While there’s no question that China has put its governmental finger on the scale to turbocharge EV production, the real story is more nuanced than a simplistic us-vs-them narrative. “Western automakers are cooked. And a lot of this is probably their damn fault,” Williams writes.

He explains how various Western automakers (Volkswagen, Nissan, GM) made promising starts in the Chinese market, but dropped the ball by failing to offer compelling EVs in the desired segments at competitive prices. Foreign brands gradually lost the cachet they once had with Chinese consumers. At the Beijing show, locals were flocking to see new EVs from domestic brands, and paying little attention to the limited EV offerings from overseas automakers.

“At what point does blame shift from Chinese economic policy to the actions of the automakers themselves?” Williams asks. “Why the hell didn’t we subsidize our EV-building and clean energy industries like China did?”

Yes, China’s excessive EV production capacity is a serious concern, and so are the country’s human rights record and its sourcing of raw materials, but the existential problem for global automakers is that China is building “technologically advanced, well-made, interesting EVs. Deep down, all of the Western auto executives…understand that Chinese EV and PHEV models are more compelling than what European, other Asian, and American brands have come up with.”

Western auto brands, made in China

Global automakers may be failing at selling cars to Chinese buyers, but they’re seeing spectacular success building cars in China and exporting them, sometimes to their own home markets. Total Chinese car exports grew from 1 million in 2020 to 5 million in 2023.

Michael Dunne, a long-time watcher of the Chinese automotive industry, writing in Dunne Insights, asks us to imagine “a world in which China builds every single car.” Hard to imagine? Well, consider that China today has enough capacity to manufacture half of the world’s 80 million vehicles, and that volume is growing.

According to Global Data, this year China will export 6 million vehicles to more than 140 countries. By no means all these exports are from Chinese brands. It’s also important to note that a lot of these cars are gas-burners, not EVs.

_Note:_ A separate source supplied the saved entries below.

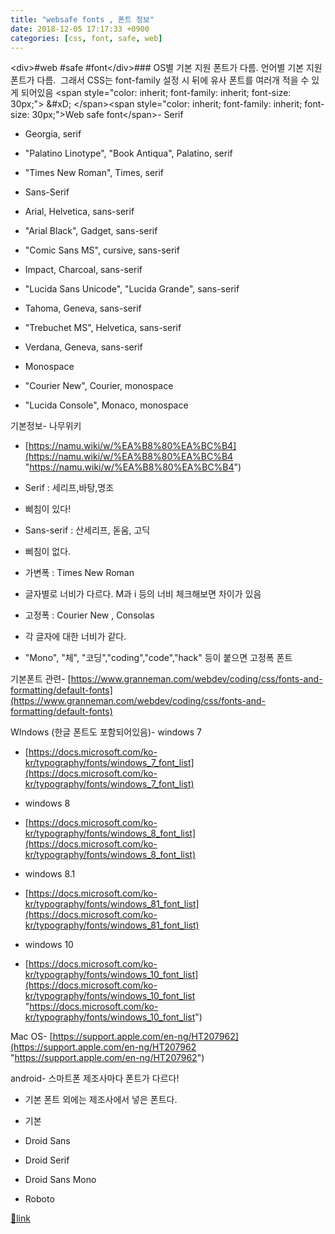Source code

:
 ```yaml
---
title: "websafe fonts , 폰트 정보"
date: 2018-12-05 17:17:33 +0900
categories: [css, font, safe, web]
---
```


&lt;div&gt;#web #safe #font&lt;/div&gt;### OS별 기본 지원 폰트가 다름. 언어별 기본 지원 폰트가 다름.   &#xD;
그래서 CSS는 font-family 설정 시 뒤에 유사 폰트를 여러개 적을 수 있게 되어있음&#xD;
&#xD;
&lt;span style="color: inherit; font-family: inherit; font-size: 30px;"&gt;  &amp;#xD;
&lt;/span&gt;&lt;span style="color: inherit; font-family: inherit; font-size: 30px;"&gt;Web safe font&lt;/span&gt;- Serif
- Georgia, serif
- "Palatino Linotype", "Book Antiqua", Palatino, serif
- "Times New Roman", Times, serif

- Sans-Serif
- Arial, Helvetica, sans-serif
- "Arial Black", Gadget, sans-serif
- "Comic Sans MS", cursive, sans-serif
- Impact, Charcoal, sans-serif
- "Lucida Sans Unicode", "Lucida Grande", sans-serif
- Tahoma, Geneva, sans-serif
- "Trebuchet MS", Helvetica, sans-serif
- Verdana, Geneva, sans-serif

- Monospace
- "Courier New", Courier, monospace
- "Lucida Console", Monaco, monospace


기본정보- 나무위키
- [https://namu.wiki/w/%EA%B8%80%EA%BC%B4](https://namu.wiki/w/%EA%B8%80%EA%BC%B4 "https://namu.wiki/w/%EA%B8%80%EA%BC%B4")

- Serif : 세리프,바탕,명조
- 삐침이 있다!

- Sans-serif : 산세리프, 돋움, 고딕
- 삐침이 없다.

- 가변폭 : Times New Roman 
- 글자별로 너비가 다르다. M과 i 등의 너비 체크해보면 차이가 있음

- 고정폭 : Courier New , Consolas
- 각 글자에 대한 너비가 같다.
- "Mono", "체", "코딩","coding","code","hack" 등이 붙으면 고정폭 폰트


  
기본폰트 관련- [https://www.granneman.com/webdev/coding/css/fonts-and-formatting/default-fonts](https://www.granneman.com/webdev/coding/css/fonts-and-formatting/default-fonts)

  
WIndows (한글 폰트도 포함되어있음)- windows 7
- [https://docs.microsoft.com/ko-kr/typography/fonts/windows_7_font_list](https://docs.microsoft.com/ko-kr/typography/fonts/windows_7_font_list)

- windows 8
- [https://docs.microsoft.com/ko-kr/typography/fonts/windows_8_font_list](https://docs.microsoft.com/ko-kr/typography/fonts/windows_8_font_list)

- windows 8.1
- [https://docs.microsoft.com/ko-kr/typography/fonts/windows_81_font_list](https://docs.microsoft.com/ko-kr/typography/fonts/windows_81_font_list)

- windows 10
- [https://docs.microsoft.com/ko-kr/typography/fonts/windows_10_font_list](https://docs.microsoft.com/ko-kr/typography/fonts/windows_10_font_list "https://docs.microsoft.com/ko-kr/typography/fonts/windows_10_font_list")


Mac OS- [https://support.apple.com/en-ng/HT207962](https://support.apple.com/en-ng/HT207962 "https://support.apple.com/en-ng/HT207962")

android- 스마트폰 제조사마다 폰트가 다르다!
- 기본 폰트 외에는 제조사에서 넣은 폰트다.

- 기본
- Droid Sans
- Droid Serif
- Droid Sans Mono
- Roboto





[🔗link](http://www.mins01.com/mh/tech/read/1215)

  • Tesla shipped 344,000 China-built cars to Canada, Australia, Europe and other markets last year.
  • GM sends tens of thousands of made-in-China Chevys to Mexico and other markets.
  • Ford has exported more than 100,000 trucks and SUVs from China to Southeast Asia, Africa and the Middle East, and exports the Lincoln Nautilus to the US.
  • Stellantis invested $1.7 billion in Leapmotor last year to build vehicles for export.
  • Volkswagen, Renault and BMW export “huge numbers” of made-in-China EVs to Europe.
  • Hyundai and Kia will soon begin selling made-in-China cars in Korea and other markets.
  • Mercedes exports the Smart brand from China to European markets, including Germany.
  • Honda and Nissan will soon start exporting made-in-China vehicles, including to their home market.

“As a native of Detroit, it is hard to watch the Detroit 3 commit such massive, self-inflicted damage,” writes Michael Dunne.

An executive at a major US parts supplier asked Dunne: “Will Western nations have a renaissance of manufacturing innovation at home? Or will we watch our auto companies turn into just logos on vehicles built in China?”